L’Écriture dit que lorsque Jésus et ses disciples montèrent à Jérusalem, ils eurent peur. Alors le Seigneur les appela et leur annonça ce qui allait arriver : « Voici, nous montons à Jérusalem. Et le Fils de l’homme sera livré aux grands prêtres et aux scribes. Ils le condamneront à mort, le livreront aux païens, se moqueront de lui, le fouetteront, cracheront sur lui, et le feront mourir. Et le troisième jour il ressuscitera. » (Marc 10 :32-34) Les paroles du Seigneur sont très claires. Son messianisme ne sera pas accepté. Un événement inédit dans l’histoire biblique se produira lorsque le peuple élu lui-même livrera le Fils de l’homme, c’est-à-dire son seul Messie, entre les mains des païens, qui le tueront.
Les paroles sur la résurrection « au troisième jour », qui sont contenues dans l’Écriture et font partie de notre Credo, signifient qu’avec la mort de Jésus, lorsque toute espérance humaine périra, Dieu lui-même interviendra dans le cours de l’histoire, selon le sens biblique de ces paroles. Le prophète Jonas resta dans le ventre du grand poisson trois jours et trois nuits. Il était condamné à périr, mais le Seigneur le délivra par sa main toute-puissante (Jonas 2 :1-11). Le « troisième jour » dans la Bible est une indication absolue, que les apôtres, élevés dans les Écritures, ne pouvaient ignorer.
Apparemment, c'est précisément cette mention de la résurrection le troisième jour, contrairement au sens douloureux des paroles du Christ, qui a rempli Jacques et Jean de confiance que, par la toute-puissance de Dieu, le Royaume du Messie devait néanmoins venir. C'est pourquoi ils demandèrent à s'asseoir à droite et à gauche dans la gloire. Mais Jésus leur dit : « Vous ne savez pas ce que vous demandez.
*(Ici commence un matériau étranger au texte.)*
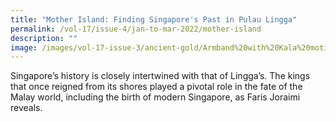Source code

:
 ```yaml
---
title: "Mother Island: Finding Singapore's Past in Pulau Lingga"
permalink: /vol-17/issue-4/jan-to-mar-2022/mother-island
description: ""
image: /images/vol-17-issue-3/ancient-gold/Armband%20with%20Kala%20motif%20.jpg
---
```

Singapore’s history is closely intertwined with that of Lingga’s. The kings that
once reigned from its shores played a pivotal role in the fate of the Malay world,
including the birth of modern Singapore, as Faris Joraimi reveals.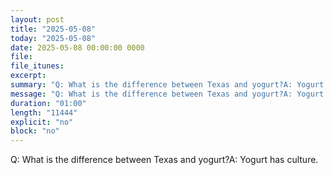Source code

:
 ```yaml
---
layout: post
title: "2025-05-08"
today: "2025-05-08"
date: 2025-05-08 00:00:00 0000
file:
file_itunes:
excerpt:
summary: "Q: What is the difference between Texas and yogurt?A: Yogurt has culture."
message: "Q: What is the difference between Texas and yogurt?A: Yogurt has culture."
duration: "01:00"
length: "11444"
explicit: "no"
block: "no"
---
```

Q: What is the difference between Texas and yogurt?A: Yogurt has culture.

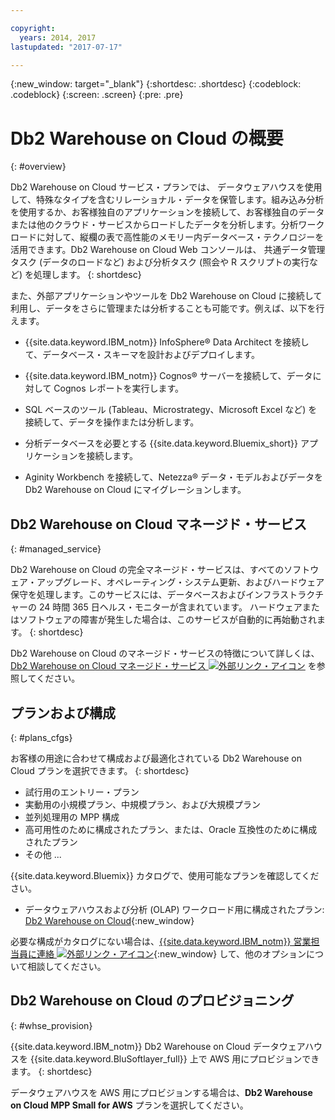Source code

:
 ```yaml
---

copyright:
  years: 2014, 2017
lastupdated: "2017-07-17"

---
```


<!-- Attribute definitions --> 
{:new_window: target="_blank"}
{:shortdesc: .shortdesc}
{:codeblock: .codeblock}
{:screen: .screen}
{:pre: .pre}

# Db2 Warehouse on Cloud の概要
{: #overview}

Db2 Warehouse on Cloud サービス・プランでは、 データウェアハウスを使用して、特殊なタイプを含むリレーショナル・データを保管します。組み込み分析を使用するか、お客様独自のアプリケーションを接続して、お客様独自のデータまたは他のクラウド・サービスからロードしたデータを分析します。分析ワークロードに対して、縦欄の表で高性能のメモリー内データベース・テクノロジーを活用できます。Db2 Warehouse on Cloud Web コンソールは、
共通データ管理タスク (データのロードなど) および分析タスク (照会や R スクリプトの実行など) を処理します。
{: shortdesc}

また、外部アプリケーションやツールを Db2 Warehouse on Cloud に接続して利用し、データをさらに管理または分析することも可能です。例えば、以下を行えます。
   * {{site.data.keyword.IBM_notm}} InfoSphere® Data Architect を接続して、データベース・スキーマを設計およびデプロイします。
<!--   * Connect Esri ArcGIS to perform geospatial analytics and map publishing with your data. -->
   * {{site.data.keyword.IBM_notm}} Cognos® サーバーを接続して、データに対して Cognos レポートを実行します。
   * SQL ベースのツール (Tableau、Microstrategy、Microsoft Excel など) を接続して、データを操作または分析します。
   * 分析データベースを必要とする {{site.data.keyword.Bluemix_short}} アプリケーションを接続します。

   * Aginity Workbench を接続して、Netezza® データ・モデルおよびデータを Db2 Warehouse on Cloud にマイグレーションします。

## Db2 Warehouse on Cloud マネージド・サービス
{: #managed_service}

Db2 Warehouse on Cloud の完全マネージド・サービスは、すべてのソフトウェア・アップグレード、オペレーティング・システム更新、およびハードウェア保守を処理します。このサービスには、データベースおよびインフラストラクチャーの 24 時間 365 日ヘルス・モニターが含まれています。
ハードウェアまたはソフトウェアの障害が発生した場合は、このサービスが自動的に再始動されます。
{: shortdesc}

Db2 Warehouse on Cloud のマネージド・サービスの特徴について詳しくは、[Db2 Warehouse on Cloud マネージド・サービス ![外部リンク・アイコン](../../icons/launch-glyph.svg "外部リンク・アイコン")](https://www.ibm.com/support/knowledgecenter/SS6NHC/com.ibm.swg.im.dashdb.doc/managed_service.html "外部リンク・アイコン") を参照してください。

## プランおよび構成
{: #plans_cfgs}

お客様の用途に合わせて構成および最適化されている Db2 Warehouse on Cloud プランを選択できます。
{: shortdesc}

   * 試行用のエントリー・プラン
   * 実動用の小規模プラン、中規模プラン、および大規模プラン
   * 並列処理用の MPP 構成
   * 高可用性のために構成されたプラン、または、Oracle 互換性のために構成されたプラン
   * その他 ...

{{site.data.keyword.Bluemix}} カタログで、使用可能なプランを確認してください。
   * データウェアハウスおよび分析 (OLAP) ワークロード用に構成されたプラン: [Db2 Warehouse on Cloud](https://console.ng.bluemix.net/catalog/services/dashdb-for-analytics){:new_window}
<!--   * Plans configured for high-speed, transactional processing (OLTP): [{{site.data.keyword.dashdbshort_notm}} for Transactions](https://console.ng.bluemix.net/catalog/services/dashdb-for-transactions-sql-database){:new_window} -->

必要な構成がカタログにない場合は、[{{site.data.keyword.IBM_notm}} 営業担当員に連絡 ![外部リンク・アイコン](../../icons/launch-glyph.svg "外部リンク・アイコン")](https://www.ibm.com/connect/ibm/us/en/?lnk=fcw "外部リンク・アイコン"){:new_window} して、他のオプションについて相談してください。

## Db2 Warehouse on Cloud のプロビジョニング
{: #whse_provision}

{{site.data.keyword.IBM_notm}} Db2 Warehouse on Cloud データウェアハウスを {{site.data.keyword.BluSoftlayer_full}} 上で AWS 用にプロビジョンできます。
{: shortdesc}

データウェアハウスを AWS 用にプロビジョンする場合は、**Db2 Warehouse on Cloud MPP Small for AWS** プランを選択してください。

<!-- If you want to have the data warehouse provisioned for AWS, select the **{{site.data.keyword.IBM_notm}} {{site.data.keyword.dashdbshort_notm}} for Analytics MPP Small for AWS** plan. -->

<!-- ##dashDB for Transactions
{: #dashDB_tr}

In the {{site.data.keyword.dashdbshort_notm}} for Transactions plans, use the {{site.data.keyword.dashdbshort_notm}} relational database for online transaction processing. You can connect new or existing applications, and you can begin processing transactions and storing your data. With DB2® and Oracle compatibility, you can connect small or large applications and benefit from a managed enterprise-class database system. You can leverage the {{site.data.keyword.dashdbshort_notm}} for Transactions web console to manage users, load data, and get connection information.
{: shortdesc} -->

<!-- ##dashDB web console overview
{: #console_overview}

You can manage your {{site.data.keyword.dashdbshort_notm}} database, analyze your data, and monitor sensitive data with the {{site.data.keyword.dashdbshort_notm}} web console accessible from {{site.data.keyword.Bluemix_notm}}.
{: shortdesc}

Open the web console by clicking the service tile on your application overview page, and then click **Open**.

Single sign-on authentication connects you directly to the web console. You can access connection information from the web console, and the **Downloads** page includes links to client drivers for accessing {{site.data.keyword.dashdbshort_notm}} from remote applications. You can also access sample data and reports.

###Sensitive data reporting

The {{site.data.keyword.dashdbshort_notm}} web console includes a sensitive data reporting feature that detects and monitors sensitive objects in the {{site.data.keyword.dashdbshort_notm}} data warehouse, such as credit card numbers and US Social Security numbers.

To run and view reports that identify columns that contain sensitive data and provide information about connections and activities that access the sensitive data, select **Monitor &gt; Sensitive Data** in the web console. -->


<!-- ##IBM Analytics Services
{: #analytics_services}

For more information about {{site.data.keyword.IBM_notm}} analytics services and finding your local services representative, see: [{{site.data.keyword.IBM_notm}} Analytics Services ![External link icon](../../icons/launch-glyph.svg "External link icon")](http://www.ibm.com/software/data/services/).
{: shortdesc} -->














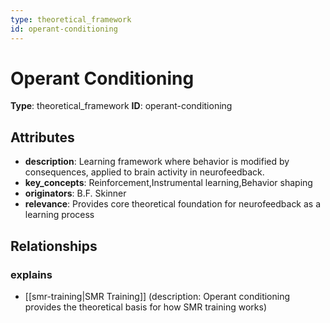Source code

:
 ```yaml
---
type: theoretical_framework
id: operant-conditioning
---
```


# Operant Conditioning

**Type**: theoretical_framework
**ID**: operant-conditioning

## Attributes

- **description**: Learning framework where behavior is modified by consequences, applied to brain activity in neurofeedback.
- **key_concepts**: Reinforcement,Instrumental learning,Behavior shaping
- **originators**: B.F. Skinner
- **relevance**: Provides core theoretical foundation for neurofeedback as a learning process

## Relationships

### explains

- [[smr-training|SMR Training]] (description: Operant conditioning provides the theoretical basis for how SMR training works)

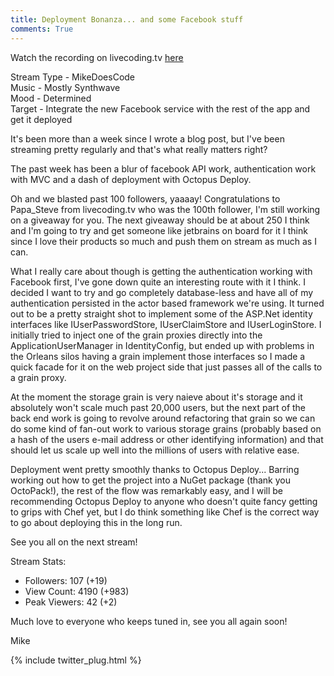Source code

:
 ```yaml
---
title: Deployment Bonanza... and some Facebook stuff
comments: True
---
```


Watch the recording on livecoding.tv [here]()  

Stream Type - MikeDoesCode   
Music - Mostly Synthwave   
Mood - Determined   
Target - Integrate the new Facebook service with the rest of the app and get it deployed

It's been more than a week since I wrote a blog post, but I've been streaming pretty regularly and that's what really matters right?

The past week has been a blur of facebook API work, authentication work with MVC and a dash of deployment with Octopus Deploy.

Oh and we blasted past 100 followers, yaaaay! Congratulations to Papa_Steve from livecoding.tv who was the 100th follower, I'm still working on a giveaway for you. The next giveaway should be at about 250 I think and I'm going to try and get someone like jetbrains on board for it I think since I love their products so much and push them on stream as much as I can.

What I really care about though is getting the authentication working with Facebook first, I've gone down quite an interesting route with it I think. I decided I want to try and go completely database-less and have all of my authentication persisted in the actor based framework we're using. It turned out to be a pretty straight shot to implement some of the ASP.Net identity interfaces like IUserPasswordStore, IUserClaimStore and IUserLoginStore. I initially tried to inject one of the grain proxies directly into the ApplicationUserManager in IdentityConfig, but ended up with problems in the Orleans silos having a grain implement those interfaces so I made a quick facade for it on the web project side that just passes all of the calls to a grain proxy. 

At the moment the storage grain is very naieve about it's storage and it absolutely won't scale much past 20,000 users, but the next part of the back end work is going to revolve around refactoring that grain so we can do some kind of fan-out work to various storage grains (probably based on a hash of the users e-mail address or other identifying information) and that should let us scale up well into the millions of users with relative ease.

Deployment went pretty smoothly thanks to Octopus Deploy... Barring working out how to get the project into a NuGet package (thank you OctoPack!), the rest of the flow was remarkably easy, and I will be recommending Octopus Deploy to anyone who doesn't quite fancy getting to grips with Chef yet, but I do think something like Chef is the correct way to go about deploying this in the long run.

See you all on the next stream!

Stream Stats:  
 - Followers: 107 (+19)   
 - View Count: 4190 (+983)    
 - Peak Viewers: 42 (+2) 

Much love to everyone who keeps tuned in, see you all again soon!

Mike

{% include twitter_plug.html %}
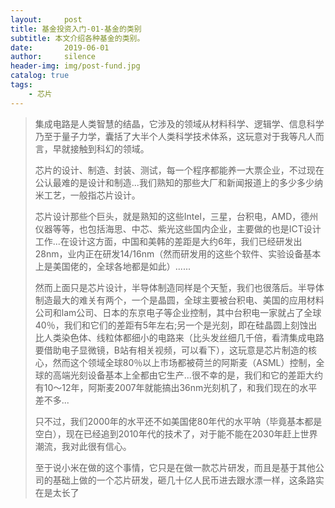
 ```yaml
---
layout:     post
title: 基金投资入门-01-基金的类别
subtitle: 本文介绍各种基金的类别。
date:       2019-06-01
author:     silence
header-img: img/post-fund.jpg
catalog: true
tags:
    - 芯片
---
```




> 集成电路是人类智慧的结晶，它涉及的领域从材料科学、逻辑学、信息科学乃至于量子力学，囊括了大半个人类科学技术体系，这玩意对于我等凡人而言，早就接触到科幻的领域。
>
> 芯片的设计、制造、封装、测试，每一个程序都能养一大票企业，不过现在公认最难的是设计和制造...我们熟知的那些大厂和新闻报道上的多少多少纳米工艺，一般指芯片设计。
>
> 芯片设计那些个巨头，就是熟知的这些Intel，三星，台积电，AMD，德州仪器等等，也包括海思、中芯、紫光这些国内企业，主要做的也是ICT设计工作...在设计这方面，中国和美韩的差距是大约6年，我们已经研发出28nm，业内正在研发14/16nm（然而研发用的这些个软件、实验设备基本上是美国佬的，全球各地都是如此）......
>
> 然而上面只是芯片设计，半导体制造同样是个天堑，我们也很落后。半导体制造最大的难关有两个，一个是晶圆，全球主要被台积电、美国的应用材料公司和lam公司、日本的东京电子等企业控制，其中台积电一家就占了全球40％，我们和它们的差距有5年左右;另一个是光刻，即在硅晶圆上刻蚀出比人类染色体、线粒体都细小的电路来（比头发丝细几千倍，看清集成电路要借助电子显微镜，B站有相关视频，可以看下），这玩意是芯片制造的核心，然而这个领域全球80％以上市场都被荷兰的阿斯麦（ASML）控制，全球的高端光刻设备基本上全都由它生产...很不幸的是，我们和它的差距大约有10～12年，阿斯麦2007年就能搞出36nm光刻机了，和我们现在的水平差不多...
>
> 只不过，我们2000年的水平还不如美国佬80年代的水平呐（毕竟基本都是空白），现在已经追到2010年代的技术了，对于能不能在2030年赶上世界潮流，我对此很有信心。
>
> 至于说小米在做的这个事情，它只是在做一款芯片研发，而且是基于其他公司的基础上做的一个芯片研发，砸几十亿人民币进去跟水漂一样，这条路实在是太长了
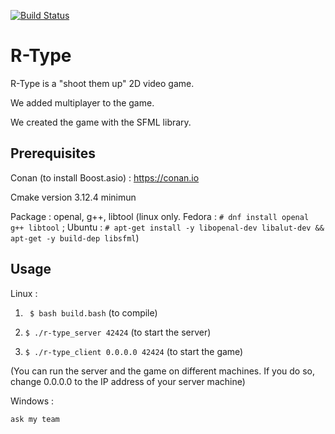 
[![Build Status](https://travis-ci.com/NicolasKeita/R-type-video-game.svg?token=yCU9eZUj8esevSHWuiuJ&branch=master)](https://travis-ci.com/NicolasKeita/R-type-video-game)

# R-Type
R-Type is a "shoot them up" 2D video game.

We added multiplayer to the game.

We created the game with the SFML library.

## Prerequisites

Conan (to install Boost.asio) : https://conan.io

Cmake version 3.12.4 minimun

Package : openal, g++, libtool (linux only. Fedora : ```# dnf install openal g++ libtool``` ; Ubuntu : ```# apt-get install -y libopenal-dev libalut-dev && apt-get -y build-dep libsfml```)

## Usage

Linux :

1) ``` $ bash build.bash``` (to compile)

 2) ```$ ./r-type_server 42424``` (to start the server)
 
 3) ```$ ./r-type_client 0.0.0.0 42424``` (to start the game)
 
 (You can run the server and the game on different machines. If you do so, change 0.0.0.0 to the IP address of your server machine)
 

Windows :

``` ask my team ```
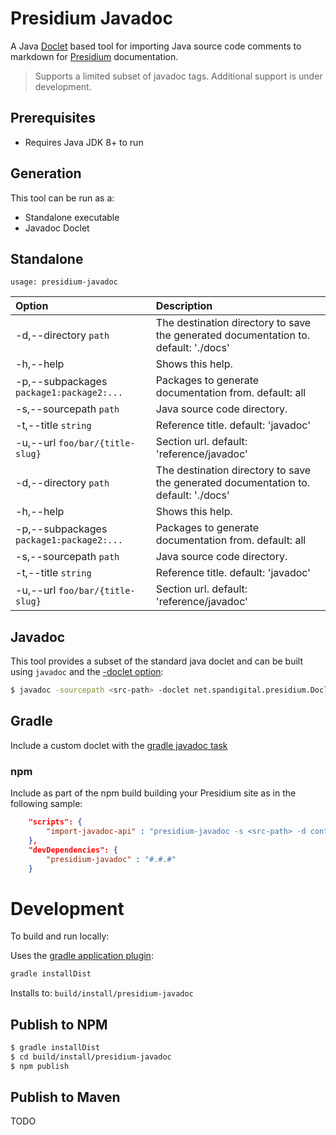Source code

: # Presidium Javadoc

A Java [Doclet](http://docs.oracle.com/javase/8/docs/technotes/guides/javadoc/doclet/overview.html) based tool 
for importing Java source code comments to markdown for [Presidium](http://presidium.spandigital.net) documentation.

> Supports a limited subset of javadoc tags. Additional support is under development.

## Prerequisites
- Requires Java JDK 8+ to run

## Generation
This tool can be run as a:
 - Standalone executable
 - Javadoc Doclet

## Standalone
```
usage: presidium-javadoc
```

| Option | Description 
|:---|:---
| -d,--directory `path`                     | The destination directory to save the generated documentation to. default: './docs'
| -h,--help                                 | Shows this help.
| -p,--subpackages `package1:package2:...`  | Packages to generate documentation from. default: all
| -s,--sourcepath `path`                    | Java source code directory.
| -t,--title `string`                        | Reference title. default: 'javadoc'
| -u,--url `foo/bar/{title-slug}`            | Section url. default: 'reference/javadoc'
| -d,--directory `path`                      | The destination directory to save the generated documentation to. default: './docs'
| -h,--help                                  | Shows this help.
| -p,--subpackages `package1:package2:...`   | Packages to generate documentation from. default: all
| -s,--sourcepath `path`                     | Java source code directory.
| -t,--title `string`                        | Reference title. default: 'javadoc'
| -u,--url `foo/bar/{title-slug}`            | Section url. default: 'reference/javadoc'

## Javadoc
This tool provides a subset of the standard java doclet and can be built using `javadoc` and the [-doclet option](http://docs.oracle.com/javase/8/docs/technotes/tools/windows/javadoc.html#CHDCGDCA): 

```bash
$ javadoc -sourcepath <src-path> -doclet net.spandigital.presidium.Doclet -docletpath presidium-javadoc-#.#.#.jar -d <dist-path> -subpackages <packages>
```

## Gradle
Include a custom doclet with the [gradle javadoc task](https://docs.gradle.org/current/dsl/org.gradle.api.tasks.javadoc.Javadoc.html)

### npm

Include as part of the npm build building your Presidium site as in the following sample:

```json
    "scripts": {
        "import-javadoc-api" : "presidium-javadoc -s <src-path> -d content/_reference/javadoc-api -p <packages> -t Javadoc\ API -u reference/javadoc-api"
    },
    "devDependencies": {
        "presidium-javadoc" : "#.#.#"
    }
```

# Development

To build and run locally:

Uses the [gradle application plugin](https://docs.gradle.org/current/userguide/application_plugin.html):
```bash
gradle installDist
```

Installs to: `build/install/presidium-javadoc`

## Publish to NPM
```bash
$ gradle installDist
$ cd build/install/presidium-javadoc
$ npm publish
```

## Publish to Maven
TODO
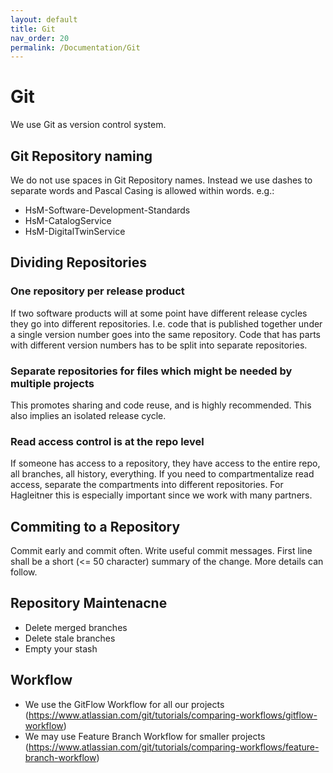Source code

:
 ```yaml
---
layout: default
title: Git
nav_order: 20
permalink: /Documentation/Git
---
```


# Git
We use Git as version control system.

## Git Repository naming
We do not use spaces in Git Repository names. Instead we use dashes to separate words and Pascal Casing is allowed within words.
e.g.:
- HsM-Software-Development-Standards
- HsM-CatalogService
- HsM-DigitalTwinService

## Dividing Repositories

### One repository per release product
If two software products will at some point have different release cycles they go into different repositories. I.e. code that is published together under a single version number goes into the same repository. Code that has parts with different version numbers has to be split into separate repositories. 

### Separate repositories for files which might be needed by multiple projects
This promotes sharing and code reuse, and is highly recommended. This also implies an isolated release cycle.

### Read access control is at the repo level
If someone has access to a repository, they have access to the entire repo, all branches, all history, everything. If you need to compartmentalize read access, separate the compartments into different repositories. For Hagleitner this is especially important since we work with many partners.

## Commiting to a Repository
Commit early and commit often. Write useful commit messages. First line shall be a short (<= 50 character) summary of the change. More details can follow.

## Repository Maintenacne
* Delete merged branches
* Delete stale branches
* Empty your stash

## Workflow
* We use the GitFlow Workflow for all our projects (https://www.atlassian.com/git/tutorials/comparing-workflows/gitflow-workflow)
* We may use Feature Branch Workflow for smaller projects (https://www.atlassian.com/git/tutorials/comparing-workflows/feature-branch-workflow)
Pouvez-vous boire la coupe que je vais boire et être baptisés du baptême dont je vais être baptisé ? » Ils répondirent : « Nous le pouvons. » Jésus leur dit : « La coupe que je vais boire, vous la boirez, et vous serez baptisés du baptême dont je vais être baptisé. « Mais pour ce qui est d’être assis à ma droite et à ma gauche, cela ne dépend pas de moi et ne peut être accordé qu’à ceux pour qui cela a été préparé » (38–39).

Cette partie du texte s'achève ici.